■ Records shown
*** Block opens ***

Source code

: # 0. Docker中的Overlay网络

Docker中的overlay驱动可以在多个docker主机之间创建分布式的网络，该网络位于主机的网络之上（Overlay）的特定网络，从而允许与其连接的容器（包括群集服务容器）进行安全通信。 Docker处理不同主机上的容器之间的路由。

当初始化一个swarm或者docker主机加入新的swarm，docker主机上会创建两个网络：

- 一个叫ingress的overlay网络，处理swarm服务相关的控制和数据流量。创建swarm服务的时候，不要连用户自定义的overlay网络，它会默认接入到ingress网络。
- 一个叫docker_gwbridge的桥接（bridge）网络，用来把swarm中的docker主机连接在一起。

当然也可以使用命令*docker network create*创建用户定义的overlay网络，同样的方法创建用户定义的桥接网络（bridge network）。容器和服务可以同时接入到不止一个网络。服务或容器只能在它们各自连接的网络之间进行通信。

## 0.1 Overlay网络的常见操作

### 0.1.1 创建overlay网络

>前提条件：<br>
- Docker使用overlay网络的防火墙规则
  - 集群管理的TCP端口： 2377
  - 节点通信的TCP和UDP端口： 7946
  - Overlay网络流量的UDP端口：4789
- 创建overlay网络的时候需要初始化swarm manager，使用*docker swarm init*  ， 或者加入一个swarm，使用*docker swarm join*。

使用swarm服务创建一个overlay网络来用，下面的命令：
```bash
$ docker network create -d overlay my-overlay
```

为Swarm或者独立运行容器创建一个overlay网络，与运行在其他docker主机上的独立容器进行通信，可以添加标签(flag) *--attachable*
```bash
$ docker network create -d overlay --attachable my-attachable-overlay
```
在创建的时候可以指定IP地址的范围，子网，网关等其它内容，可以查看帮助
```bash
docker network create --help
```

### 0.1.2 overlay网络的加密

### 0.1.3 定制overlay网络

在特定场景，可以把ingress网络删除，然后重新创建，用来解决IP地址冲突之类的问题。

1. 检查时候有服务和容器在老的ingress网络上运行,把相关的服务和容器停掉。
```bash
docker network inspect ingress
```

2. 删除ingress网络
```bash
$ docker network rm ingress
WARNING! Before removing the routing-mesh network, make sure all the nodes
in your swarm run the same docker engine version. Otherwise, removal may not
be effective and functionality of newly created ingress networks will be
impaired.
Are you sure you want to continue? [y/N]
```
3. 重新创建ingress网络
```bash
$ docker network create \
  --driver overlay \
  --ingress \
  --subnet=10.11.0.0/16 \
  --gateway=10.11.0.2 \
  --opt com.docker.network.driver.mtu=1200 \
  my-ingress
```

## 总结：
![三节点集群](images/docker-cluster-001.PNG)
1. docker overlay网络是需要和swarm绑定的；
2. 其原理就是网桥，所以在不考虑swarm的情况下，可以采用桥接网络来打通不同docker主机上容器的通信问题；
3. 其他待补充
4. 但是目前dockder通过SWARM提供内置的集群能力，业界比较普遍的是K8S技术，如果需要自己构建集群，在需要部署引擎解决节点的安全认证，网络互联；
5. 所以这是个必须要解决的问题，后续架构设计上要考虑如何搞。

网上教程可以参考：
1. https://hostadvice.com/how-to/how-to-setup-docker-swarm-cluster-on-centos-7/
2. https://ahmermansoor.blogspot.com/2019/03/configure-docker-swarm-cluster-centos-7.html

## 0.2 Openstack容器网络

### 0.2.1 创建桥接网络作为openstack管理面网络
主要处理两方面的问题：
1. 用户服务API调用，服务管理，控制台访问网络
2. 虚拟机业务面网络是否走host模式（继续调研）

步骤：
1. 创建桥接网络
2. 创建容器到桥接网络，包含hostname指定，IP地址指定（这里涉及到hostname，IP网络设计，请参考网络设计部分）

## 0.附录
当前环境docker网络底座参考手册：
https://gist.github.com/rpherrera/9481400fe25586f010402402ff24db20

*** Block closes ***

■ Work request
From the listing above, count every line where the word "sure" occurs; the answer is that number and nothing else.

■ Final answer
2